Problem to solve:
Retype exactly what runs from the first line of the data to the line with "A quiz app with True/False questions.", keeping both of those lines and skipping pictures.

Stored data

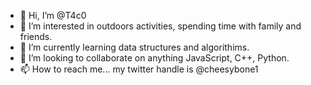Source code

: - 👋 Hi, I’m @T4c0
- 👀 I’m interested in outdoors activities, spending time with family and friends.
- 🌱 I’m currently learning data structures and algorithims.
- 💞️ I’m looking to collaborate on anything JavaScript, C++, Python. 
- 📫 How to reach me... my twitter handle is @cheesybone1

<!---
T4c0/T4c0 is a ✨ special ✨ repository because its `README.md` (this file) appears on your GitHub profile.
You can click the Preview link to take a look at your changes.
--->
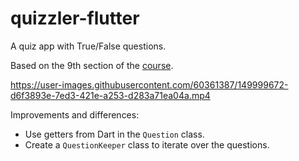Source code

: # quizzler-flutter

A quiz app with True/False questions.

Based on the 9th section of the [course](https://www.udemy.com/course/flutter-bootcamp-with-dart).

https://user-images.githubusercontent.com/60361387/149999672-d6f3893e-7ed3-421e-a253-d283a71ea04a.mp4

Improvements and differences:
- Use getters from Dart in the `Question` class.
- Create a `QuestionKeeper` class to iterate over the questions.
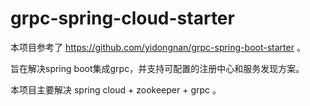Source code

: # grpc-spring-cloud-starter

本项目参考了 https://github.com/yidongnan/grpc-spring-boot-starter 。

旨在解决spring boot集成grpc，并支持可配置的注册中心和服务发现方案。

本项目主要解决 spring cloud + zookeeper + grpc 。
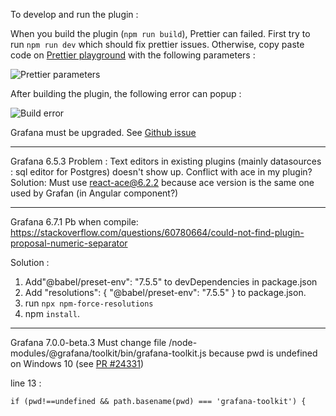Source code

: To develop and run the plugin :

When you build the plugin (`npm run build`), Prettier can failed. First try to run `npm run dev` which should fix prettier issues.
Otherwise, copy paste code on [Prettier playground](https://prettier.io/playground/) with the following parameters :

![Prettier parameters](img2.png)

After building the plugin, the following error can popup :

![Build error](img1.png)

Grafana must be upgraded. See [Github issue](https://github.com/grafana/grafana/issues/21770)

---

Grafana 6.5.3
Problem : Text editors in existing plugins (mainly datasources : sql editor for Postgres) doesn't show up. Conflict with ace in my plugin?
Solution: Must use react-ace@6.2.2 because ace version is the same one used by Grafan (in Angular component?)

---

Grafana 6.7.1
Pb when compile:
https://stackoverflow.com/questions/60780664/could-not-find-plugin-proposal-numeric-separator

Solution :

1. Add"@babel/preset-env": "7.5.5" to devDependencies in package.json
2. Add "resolutions": {
   "@babel/preset-env": "7.5.5"
   } to package.json.
3. run `npx npm-force-resolutions`
4. npm `install`.

---

Grafana 7.0.0-beta.3
Must change file /node-modules/@grafana/toolkit/bin/grafana-toolkit.js because pwd is undefined on Windows 10 (see [PR #24331](https://github.com/grafana/grafana/pull/24331))

line 13 :

`if (pwd!==undefined && path.basename(pwd) === 'grafana-toolkit') {`
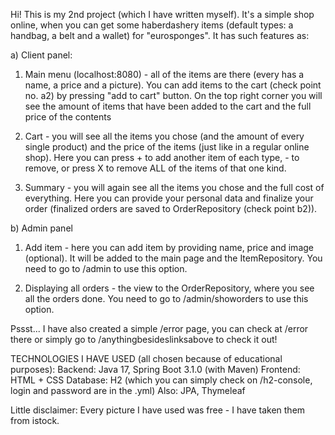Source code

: Hi! This is my 2nd project (which I have written myself). It's a simple shop online, when you can get some haberdashery items (default types: a handbag, a belt and a wallet) for "eurosponges".
It has such features as:

a) Client panel:

1. Main menu  (localhost:8080) - all of the items are there (every has a name, a price and a picture). You can add items to the cart (check point no. a2) by pressing "add to cart" button. On the top right corner you will see the amount of items that have been added to the cart and the full price of the contents

2. Cart - you will see all the items you chose (and the amount of every single product) and the price of the items (just like in a regular online shop). Here you can press + to add another item of each type, - to remove, or press X to remove ALL of the items of that one kind.

3. Summary - you will again see all the items you chose and the full cost of everything. Here you can provide your personal data and finalize your order (finalized orders are saved to OrderRepository (check point b2)).

b) Admin panel

1. Add item - here you can add item by providing name, price and image (optional). It will be added to the main page and the ItemRepository.
You need to go to /admin to use this option.

2. Displaying all orders - the view to the OrderRepository, where you see all the orders done.
You need to go to /admin/showorders to use this option.

Pssst... I have also created a simple /error page, you can check at /error there or simply go to /anythingbesideslinksabove to check it out!

TECHNOLOGIES I HAVE USED (all chosen because of educational purposes):
Backend: Java 17, Spring Boot 3.1.0 (with Maven)
Frontend: HTML + CSS
Database: H2 (which you can simply check on /h2-console, login and password are in the .yml)
Also: JPA, Thymeleaf

Little disclaimer: Every picture I have used was free - I have taken them from istock.

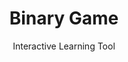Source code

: ---
id: binary-game
title: Binary Game
subtitle: Interactive Learning Tool
description: An engaging web-based puzzle that challenges players to convert decimal numbers to binary
problem: Learning binary arithmetic can be challenging, especially for beginners.
solution: Binary Game is an interactive web-based puzzle that makes learning binary arithmetic fun and engaging.
tech: 
  - HTML
  - CSS
  - JavaScript
link: https://leonkohli.github.io/binaryGame
repo: https://github.com/LeonKohli/binaryGame
image: /images/projects/binary-preview.png
--- 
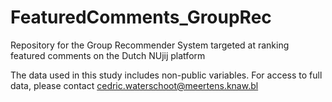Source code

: # FeaturedComments_GroupRec
Repository for the Group Recommender System targeted at ranking featured comments on the Dutch NUjij platform


The data used in this study includes non-public variables. For access to full data, please contact cedric.waterschoot@meertens.knaw.bl
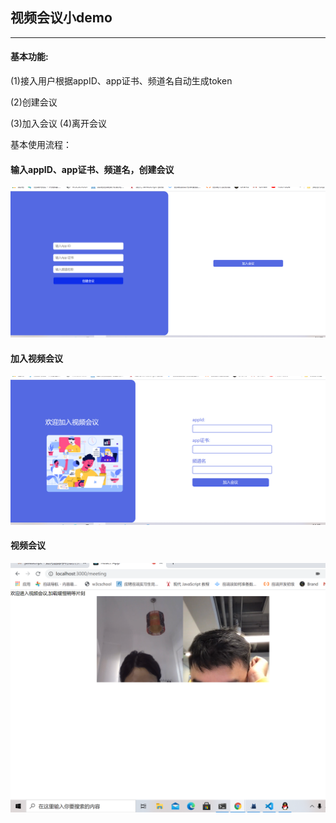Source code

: ## 视频会议小demo

***
#### 基本功能:

(1)接入用户根据appID、app证书、频道名自动生成token

(2)创建会议

(3)加入会议 
(4)离开会议

基本使用流程：

#### 输入appID、app证书、频道名，创建会议
![创建会议图](./image/create.png)

#### 加入视频会议
![加入会议图](./image/join.png)
#### 视频会议
![视频会议图](./image/test.png)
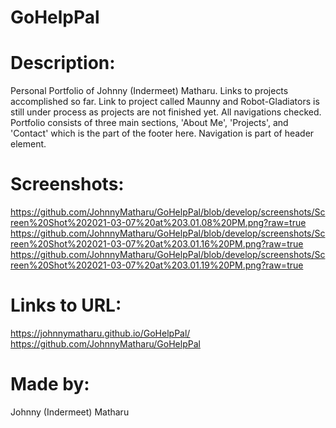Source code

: # GoHelpPal

# Description: 
Personal Portfolio of Johnny (Indermeet) Matharu. Links to projects accomplished so far. Link to project called Maunny and Robot-Gladiators is still under process as projects are not finished yet. All navigations checked. Portfolio consists of three main sections, 'About Me', 'Projects', and 'Contact' which is the part of the footer here. Navigation is part of header element. 

# Screenshots:
https://github.com/JohnnyMatharu/GoHelpPal/blob/develop/screenshots/Screen%20Shot%202021-03-07%20at%203.01.08%20PM.png?raw=true
https://github.com/JohnnyMatharu/GoHelpPal/blob/develop/screenshots/Screen%20Shot%202021-03-07%20at%203.01.16%20PM.png?raw=true
https://github.com/JohnnyMatharu/GoHelpPal/blob/develop/screenshots/Screen%20Shot%202021-03-07%20at%203.01.19%20PM.png?raw=true


# Links to URL: 
https://johnnymatharu.github.io/GoHelpPal/
https://github.com/JohnnyMatharu/GoHelpPal

# Made by: 
Johnny (Indermeet) Matharu

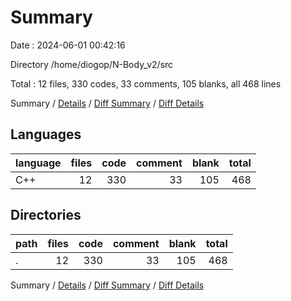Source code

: # Summary

Date : 2024-06-01 00:42:16

Directory /home/diogop/N-Body_v2/src

Total : 12 files,  330 codes, 33 comments, 105 blanks, all 468 lines

Summary / [Details](details.md) / [Diff Summary](diff.md) / [Diff Details](diff-details.md)

## Languages
| language | files | code | comment | blank | total |
| :--- | ---: | ---: | ---: | ---: | ---: |
| C++ | 12 | 330 | 33 | 105 | 468 |

## Directories
| path | files | code | comment | blank | total |
| :--- | ---: | ---: | ---: | ---: | ---: |
| . | 12 | 330 | 33 | 105 | 468 |

Summary / [Details](details.md) / [Diff Summary](diff.md) / [Diff Details](diff-details.md)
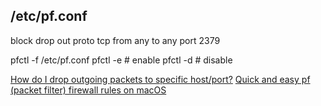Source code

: ## /etc/pf.conf
block drop out proto tcp from any to any port 2379

pfctl -f /etc/pf.conf
pfctl -e # enable
pfctl -d # disable

[How do I drop outgoing packets to specific host/port?](https://apple.stackexchange.com/questions/230209/how-do-i-drop-outgoing-packets-to-specific-host-port)
[Quick and easy pf (packet filter) firewall rules on macOS](https://blog.neilsabol.site/post/quickly-easily-adding-pf-packet-filter-firewall-rules-macos-osx/)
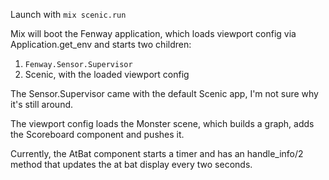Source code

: Launch with `mix scenic.run`

Mix will boot the Fenway application, which loads viewport config via Application.get_env and starts two children:
1. `Fenway.Sensor.Supervisor`
2. Scenic, with the loaded viewport config

The Sensor.Supervisor came with the default Scenic app, I'm not sure why it's still around.

The viewport config loads the Monster scene, which builds a graph, adds the Scoreboard component and pushes it.

Currently, the AtBat component starts a timer and has an handle_info/2 method that updates the at bat display every two seconds.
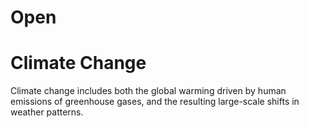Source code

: # Open

# Climate Change

Climate change includes both the global warming driven by human emissions of greenhouse gases, and the resulting large-scale shifts in weather patterns.
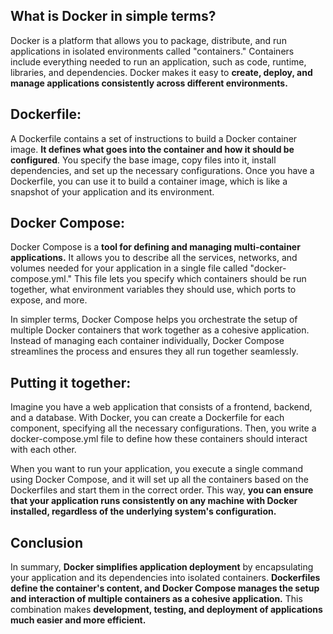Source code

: ## What is Docker in simple terms?

Docker is a platform that allows you to package, distribute, and run applications in isolated environments called "containers." Containers include everything needed to run an application, such as code, runtime, libraries, and dependencies. Docker makes it easy to **create, deploy, and manage applications consistently across different environments.**

## Dockerfile:

A Dockerfile contains a set of instructions to build a Docker container image. **It defines what goes into the container and how it should be configured**. You specify the base image, copy files into it, install dependencies, and set up the necessary configurations. Once you have a Dockerfile, you can use it to build a container image, which is like a snapshot of your application and its environment.

## Docker Compose:

Docker Compose is a **tool for defining and managing multi-container applications.** It allows you to describe all the services, networks, and volumes needed for your application in a single file called "docker-compose.yml." This file lets you specify which containers should be run together, what environment variables they should use, which ports to expose, and more.

In simpler terms, Docker Compose helps you orchestrate the setup of multiple Docker containers that work together as a cohesive application. Instead of managing each container individually, Docker Compose streamlines the process and ensures they all run together seamlessly.

## Putting it together:

Imagine you have a web application that consists of a frontend, backend, and a database. With Docker, you can create a Dockerfile for each component, specifying all the necessary configurations. Then, you write a docker-compose.yml file to define how these containers should interact with each other.

When you want to run your application, you execute a single command using Docker Compose, and it will set up all the containers based on the Dockerfiles and start them in the correct order. This way, **you can ensure that your application runs consistently on any machine with Docker installed, regardless of the underlying system's configuration.**

## Conclusion

In summary, **Docker simplifies application deployment** by encapsulating your application and its dependencies into isolated containers. **Dockerfiles define the container's content, and Docker Compose manages the setup and interaction of multiple containers as a cohesive application.** This combination makes **development, testing, and deployment of applications much easier and more efficient.**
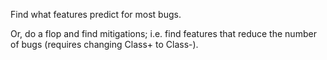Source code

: Find what features predict for most bugs.

Or, do a flop and find mitigations; i.e. find features that reduce the number of bugs 
(requires changing Class+ to Class-).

Result:
Source code

: - 👋 Hi, I’m @T4c0
- 👀 I’m interested in outdoors activities, spending time with family and friends.
- 🌱 I’m currently learning data structures and algorithims.
- 💞️ I’m looking to collaborate on anything JavaScript, C++, Python. 
- 📫 How to reach me... my twitter handle is @cheesybone1

<!---
T4c0/T4c0 is a ✨ special ✨ repository because its `README.md` (this file) appears on your GitHub profile.
You can click the Preview link to take a look at your changes.
--->
Source code

: # quizzler-flutter

A quiz app with True/False questions.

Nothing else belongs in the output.